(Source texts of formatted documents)
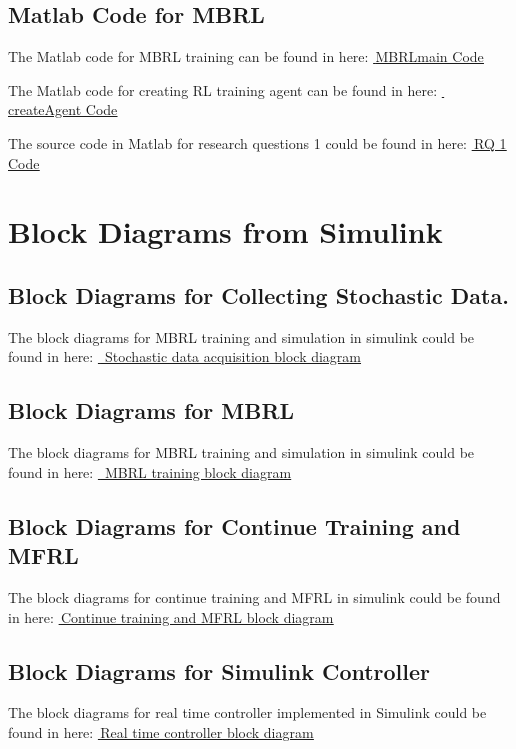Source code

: \subsection*{Matlab Code for MBRL}
\label{code:mbrl}
The Matlab code for MBRL training can be found in here: \href{https://github.com/n7729697/KTH-MasterThesis/blob/main/code/MBRLmain.mlx}{\faGithub\,\underline{MBRLmain Code}}

The Matlab code for creating RL training agent can be found in here: \href{https://github.com/n7729697/KTH-MasterThesis/blob/main/code/createAgent.mlx}{\faGithub\,\underline{createAgent Code}}

The source code in Matlab for research questions 1 could be found in here: \href{https://github.com/n7729697/KTH-MasterThesis/blob/main/code/createAgent.mlx}{\faGithub\,\underline{RQ 1 Code}}

\section{Block Diagrams from Simulink}
\subsection*{Block Diagrams for Collecting Stochastic Data.}
The block diagrams for MBRL training and simulation in simulink could be found in here: \href{https://github.com/n7729697/KTH-MasterThesis/blob/main/img/AppB/ModelRobot.pdf}{\faGithub\,\underline{ Stochastic data acquisition block diagram}}
\subsection*{Block Diagrams for MBRL}
The block diagrams for MBRL training and simulation in simulink could be found in here: \href{https://github.com/n7729697/KTH-MasterThesis/blob/main/img/AppB/RLtrot.pdf}{\faGithub\,\underline{ MBRL training block diagram}}
\subsection*{Block Diagrams for Continue Training and MFRL}
The block diagrams for continue training and MFRL in simulink could be found in here: \href{https://github.com/n7729697/KTH-MasterThesis/blob/main/img/AppB/RLvali.pdf}{\faGithub\,\underline{Continue training and MFRL block diagram}}
\subsection*{Block Diagrams for Simulink Controller}
The block diagrams for real time controller implemented in Simulink could be found in here:  \href{https://github.com/n7729697/KTH-MasterThesis/blob/main/img/AppB/controller.pdf}{\faGithub\,\underline{Real time controller block diagram}}

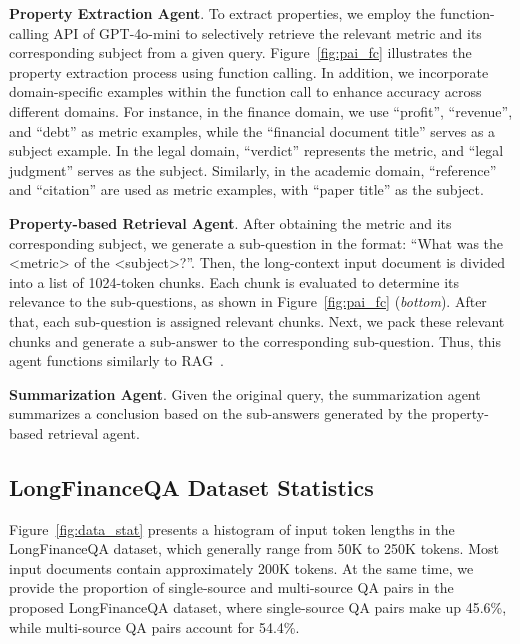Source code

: \noindent \textbf{Property Extraction Agent}.
To extract properties, we employ the function-calling API of GPT-4o-mini to selectively retrieve the relevant metric and its corresponding subject from a given query. Figure~\ref{fig:pai_fc} illustrates the property extraction process using function calling.
In addition, we incorporate domain-specific examples within the function call to enhance accuracy across different domains. For instance, in the finance domain, we use ``profit'', ``revenue'', and ``debt'' as metric examples, while the ``financial document title'' serves as a subject example. In the legal domain, ``verdict'' represents the metric, and ``legal judgment'' serves as the subject. Similarly, in the academic domain, ``reference'' and ``citation'' are used as metric examples, with ``paper title'' as the subject.








\noindent \textbf{Property-based Retrieval Agent}. After obtaining the metric and its corresponding subject, we generate a sub-question in the format: ``What was the <metric> of the <subject>?''. Then, the long-context input document is divided into a list of 1024-token chunks. Each chunk is evaluated to determine its relevance to the sub-questions, as shown in Figure~\ref{fig:pai_fc} (\textit{bottom}). After that, each sub-question is assigned relevant chunks. Next, we pack these relevant chunks and generate a sub-answer to the corresponding sub-question. Thus, this agent functions similarly to RAG~\cite{lewis2020retrieval}.

\noindent \textbf{Summarization Agent}. Given the original query, the summarization agent summarizes a conclusion based on the sub-answers generated by the property-based retrieval agent.







\subsection{LongFinanceQA Dataset Statistics}
Figure~\ref{fig:data_stat} presents a histogram of input token lengths in the LongFinanceQA dataset, which generally range from 50K to 250K tokens. Most input documents contain approximately 200K tokens. At the same time, we provide the proportion of single-source and multi-source QA pairs in the proposed LongFinanceQA dataset, where single-source QA pairs make up 45.6\%, while multi-source QA pairs account for 54.4\%.

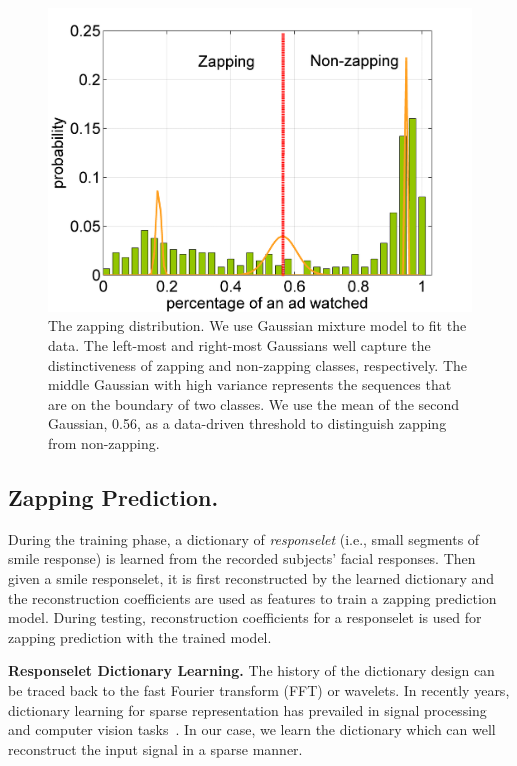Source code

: \documentclass[twoside,leqno,twocolumn]{article}
\begin{document}
\begin{figure}[h]
	\centering
		\includegraphics[width=.9\columnwidth]{fig/ad_len_distr.png}
	\caption{The zapping distribution. We use Gaussian mixture model to fit the data. The left-most and right-most Gaussians well capture the distinctiveness of zapping and non-zapping classes, respectively. The middle Gaussian with high variance represents the sequences that are on the boundary of two classes. We use the mean of the second Gaussian, 0.56, as a data-driven threshold to distinguish zapping from non-zapping.}
	\label{fig:ad_len_distr}
\end{figure}

\subsection{Zapping Prediction.}

During the training phase, a dictionary of \textit{responselet} (i.e., small segments of smile response) is learned from the recorded subjects' facial responses. Then given a smile responselet, it is first reconstructed by the learned dictionary and the reconstruction coefficients are used as features to train a zapping prediction model. During testing, reconstruction coefficients for a responselet is used for zapping prediction with the trained model. 

\noindent \textbf{Responselet Dictionary Learning.} The history of the dictionary design can be traced back to the fast Fourier transform (FFT) or wavelets. In recently years, dictionary learning for sparse representation has prevailed in signal processing and computer vision tasks~\cite{spams}. In our case, we learn the dictionary which can well reconstruct the input signal in a sparse manner. 
\end{document}
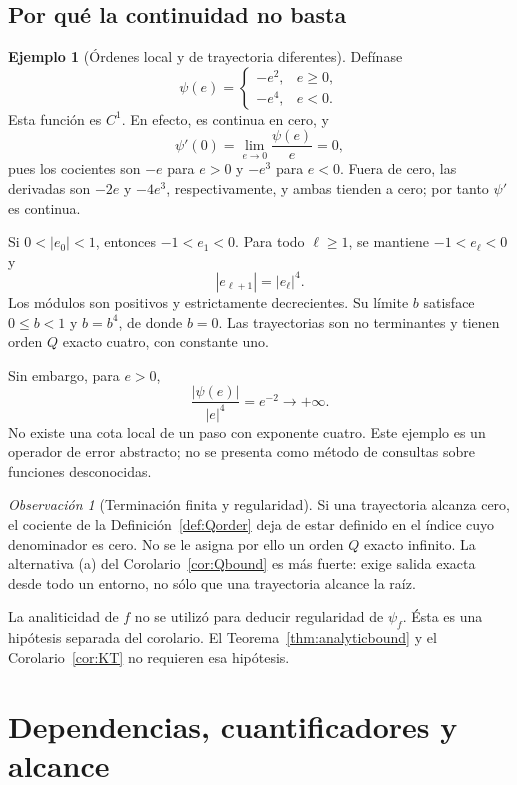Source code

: \documentclass[11pt,a4paper]{article}
\numberwithin{equation}{section}
\theoremstyle{definition}
\newtheorem{example}[theorem]{Ejemplo}
\theoremstyle{remark}
\newtheorem{remark}[theorem]{Observación}
\begin{document}
\subsection{Por qué la continuidad no basta}
\begin{example}[Órdenes local y de trayectoria diferentes]\label{ex:orders}
Defínase
\[
\psi(e)=\begin{cases}-e^2,&e\ge0,\\-e^4,&e<0.\end{cases}
\]
Esta función es $C^1$. En efecto, es continua en cero, y
\[
\psi'(0)=\lim_{e\to0}\frac{\psi(e)}e=0,
\]
pues los cocientes son $-e$ para $e>0$ y $-e^3$ para $e<0$. Fuera de cero, las derivadas son $-2e$ y $-4e^3$, respectivamente, y ambas tienden a cero; por tanto $\psi'$ es continua.

Si $0<|e_0|<1$, entonces $-1<e_1<0$. Para todo $\ell\ge1$, se mantiene $-1<e_\ell<0$ y
\[
|e_{\ell+1}|=|e_\ell|^4.
\]
Los módulos son positivos y estrictamente decrecientes. Su límite $b$ satisface $0\le b<1$ y $b=b^4$, de donde $b=0$. Las trayectorias son no terminantes y tienen orden $Q$ exacto cuatro, con constante uno.

Sin embargo, para $e>0$,
\[
\frac{|\psi(e)|}{|e|^4}=e^{-2}\longrightarrow+\infty.
\]
No existe una cota local de un paso con exponente cuatro. Este ejemplo es un operador de error abstracto; no se presenta como método de consultas sobre funciones desconocidas.
\end{example}

\begin{remark}[Terminación finita y regularidad]
Si una trayectoria alcanza cero, el cociente de la Definición~\ref{def:Qorder} deja de estar definido en el índice cuyo denominador es cero. No se le asigna por ello un orden $Q$ exacto infinito. La alternativa (a) del Corolario~\ref{cor:Qbound} es más fuerte: exige salida exacta desde todo un entorno, no sólo que una trayectoria alcance la raíz.

La analiticidad de $f$ no se utilizó para deducir regularidad de $\psi_f$. Ésta es una hipótesis separada del corolario. El Teorema~\ref{thm:analyticbound} y el Corolario~\ref{cor:KT} no requieren esa hipótesis.
\end{remark}

\par\bigskip
\section{Dependencias, cuantificadores y alcance}\label{sec:dependencies}
\end{document}

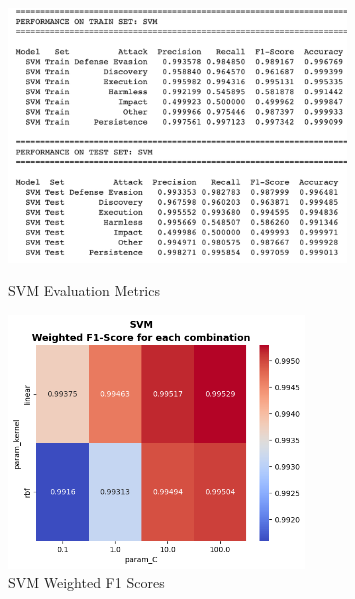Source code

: \begin{figure}[H]
            \begin{minipage}{\textwidth}
                \begin{minipage}[c]{0.48\textwidth}
                    \centering
                    \includegraphics[width=0.8\textwidth]{../figures/plots/section2/SVM_evaluation_metrics.png}
                    \caption{SVM Evaluation Metrics}
                    \label{fig:svm_em_base}
                \end{minipage}%
                \hfill%
                \begin{minipage}[c]{0.48\textwidth}
                    \centering
                    \includegraphics[width=0.7\textwidth]{../figures/plots/section2/weighted_f1_score_for_each_combination_of_parameters_svm.png}
                    \caption{SVM Weighted F1 Scores}
                    \label{fig:svm_f1_tuning}
                \end{minipage}
            \end{minipage}
            

\end{figure}
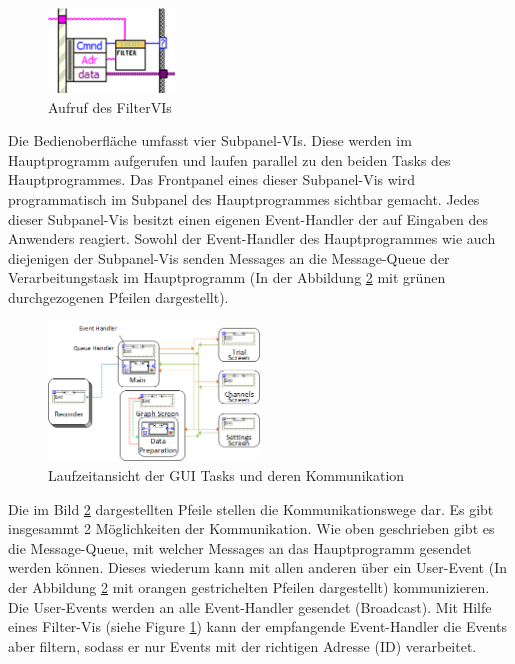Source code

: \documentclass[10pt]{scrartcl}
\begin{document}
\begin{figure}
	\begin{center}
		\includegraphics[width=0.3\textwidth]{pictures/filterVI}
		\caption{Aufruf des FilterVIs}
		\label{fig:filterVI}
	\end{center}
\end{figure}
Die Bedienoberfläche umfasst vier Subpanel-VIs. Diese werden im Hauptprogramm aufgerufen und laufen parallel zu den beiden Tasks des Hauptprogrammes. Das \gls{Frontpanel} eines dieser Subpanel-Vis wird programmatisch im Subpanel des Hauptprogrammes sichtbar gemacht.  
Jedes dieser Subpanel-Vis besitzt einen eigenen Event-Handler der auf Eingaben des Anwenders reagiert. Sowohl der Event-Handler des Hauptprogrammes wie auch diejenigen der Subpanel-Vis senden Messages an die Message-Queue der Verarbeitungstask im Hauptprogramm (In der Abbildung \ref{fig:LaufzeitansichtUDA} mit grünen durchgezogenen Pfeilen dargestellt).





\begin{figure}
	\begin{center}
		\includegraphics[width=0.5\textwidth]{pictures/LaufzeitansichtMitRecorder}
		\caption{Laufzeitansicht der GUI Tasks und deren Kommunikation}
		\label{fig:LaufzeitansichtUDA}
	\end{center}
\end{figure}
Die im Bild \ref{fig:LaufzeitansichtUDA} dargestellten Pfeile stellen die Kommunikationswege dar. Es gibt insgesammt 2 Möglichkeiten der Kommunikation. Wie oben geschrieben gibt es die Message-Queue, mit welcher Messages an das Hauptprogramm gesendet werden können. Dieses wiederum kann mit allen anderen über ein User-Event (In der Abbildung \ref{fig:LaufzeitansichtUDA} mit orangen gestrichelten Pfeilen dargestellt) kommunizieren. Die User-Events werden an alle Event-Handler gesendet (Broadcast). Mit Hilfe eines Filter-Vis (siehe Figure \ref{fig:filterVI}) kann der empfangende Event-Handler die Events aber filtern, sodass er nur Events mit der richtigen Adresse (ID) verarbeitet.   
\end{document}
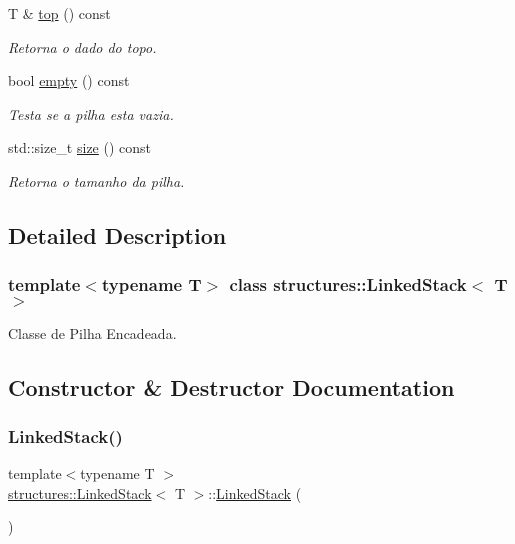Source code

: \begin{DoxyCompactItemize}
T \& \hyperlink{classstructures_1_1LinkedStack_a14ab6e3507dd1206a87bba8c57e1733f}{top} () const
\begin{DoxyCompactList}\small\item\em Retorna o dado do topo. \end{DoxyCompactList}\item 
bool \hyperlink{classstructures_1_1LinkedStack_ac9704fd697f9c4ed4f7fc4e786114e4f}{empty} () const
\begin{DoxyCompactList}\small\item\em Testa se a pilha esta vazia. \end{DoxyCompactList}\item 
std\+::size\+\_\+t \hyperlink{classstructures_1_1LinkedStack_ae1ca6a5a9b837471863f1c8bb23cfe1d}{size} () const
\begin{DoxyCompactList}\small\item\em Retorna o tamanho da pilha. \end{DoxyCompactList}\end{DoxyCompactItemize}


\subsection{Detailed Description}
\subsubsection*{template$<$typename T$>$\newline
class structures\+::\+Linked\+Stack$<$ T $>$}

Classe de Pilha Encadeada. 

\subsection{Constructor \& Destructor Documentation}
\mbox{\label{classstructures_1_1LinkedStack_a546b827cccaa49b4f470110bc3a9004e}} 
\subsubsection{\texorpdfstring{Linked\+Stack()}{LinkedStack()}}
{\footnotesize\ttfamily template$<$typename T $>$ \\
\hyperlink{classstructures_1_1LinkedStack}{structures\+::\+Linked\+Stack}$<$ T $>$\+::\hyperlink{classstructures_1_1LinkedStack}{Linked\+Stack} (\begin{DoxyParamCaption}{ }\end{DoxyParamCaption})}



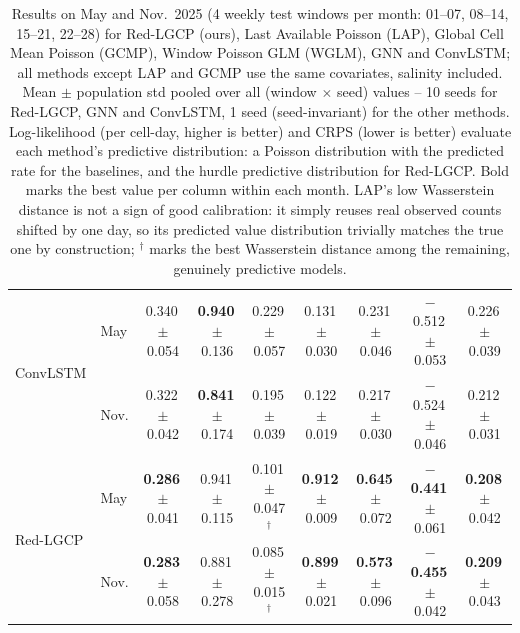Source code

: \begin{table}[t]
\begin{tabular}{llccccccc}
\midrule
\multirow{2}{*}{ConvLSTM} & May & 0.340\,{\scriptsize$\pm$0.054} & \textbf{0.940}\,{\scriptsize$\pm$0.136} & 0.229\,{\scriptsize$\pm$0.057} & 0.131\,{\scriptsize$\pm$0.030} & 0.231\,{\scriptsize$\pm$0.046} & $-$0.512\,{\scriptsize$\pm$0.053} & 0.226\,{\scriptsize$\pm$0.039} \\
 & Nov. & 0.322\,{\scriptsize$\pm$0.042} & \textbf{0.841}\,{\scriptsize$\pm$0.174} & 0.195\,{\scriptsize$\pm$0.039} & 0.122\,{\scriptsize$\pm$0.019} & 0.217\,{\scriptsize$\pm$0.030} & $-$0.524\,{\scriptsize$\pm$0.046} & 0.212\,{\scriptsize$\pm$0.031} \\
\midrule
\multirow{2}{*}{Red-LGCP} & May & \textbf{0.286}\,{\scriptsize$\pm$0.041} & 0.941\,{\scriptsize$\pm$0.115} & 0.101\,{\scriptsize$\pm$0.047}$^{\boldsymbol{\dagger}}$ & \textbf{0.912}\,{\scriptsize$\pm$0.009} & \textbf{0.645}\,{\scriptsize$\pm$0.072} & \textbf{$-$0.441}\,{\scriptsize$\pm$0.061} & \textbf{0.208}\,{\scriptsize$\pm$0.042} \\
 & Nov. & \textbf{0.283}\,{\scriptsize$\pm$0.058} & 0.881\,{\scriptsize$\pm$0.278} & 0.085\,{\scriptsize$\pm$0.015}$^{\boldsymbol{\dagger}}$ & \textbf{0.899}\,{\scriptsize$\pm$0.021} & \textbf{0.573}\,{\scriptsize$\pm$0.096} & \textbf{$-$0.455}\,{\scriptsize$\pm$0.042} & \textbf{0.209}\,{\scriptsize$\pm$0.043} \\
\bottomrule
\end{tabular}
\caption{Results on May and Nov.\ 2025 (4 weekly test windows per month: 01--07, 08--14, 15--21, 22--28) for Red-LGCP (ours), Last Available Poisson (LAP), Global Cell Mean Poisson (GCMP), Window Poisson GLM (WGLM), GNN and ConvLSTM; all methods except LAP and GCMP use the same covariates, salinity included. Mean $\pm$ population std pooled over all (window $\times$ seed) values -- 10 seeds for Red-LGCP, GNN and ConvLSTM, 1 seed (seed-invariant) for the other methods. Log-likelihood (per cell-day, higher is better) and CRPS (lower is better) evaluate each method's predictive distribution: a Poisson distribution with the predicted rate for the baselines, and the hurdle predictive distribution for Red-LGCP. Bold marks the best value per column within each month. LAP's low Wasserstein distance is not a sign of good calibration: it simply reuses real observed counts shifted by one day, so its predicted value distribution trivially matches the true one by construction; $^{\boldsymbol{\dagger}}$ marks the best Wasserstein distance among the remaining, genuinely predictive models.}
\label{tab:results-main}
\end{table}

# Task to carry out
The response must contain each line above that holds the string "pictures".

# Result for this task
		\includegraphics[width=0.3\textwidth]{pictures/filterVI}
		\includegraphics[width=0.5\textwidth]{pictures/LaufzeitansichtMitRecorder}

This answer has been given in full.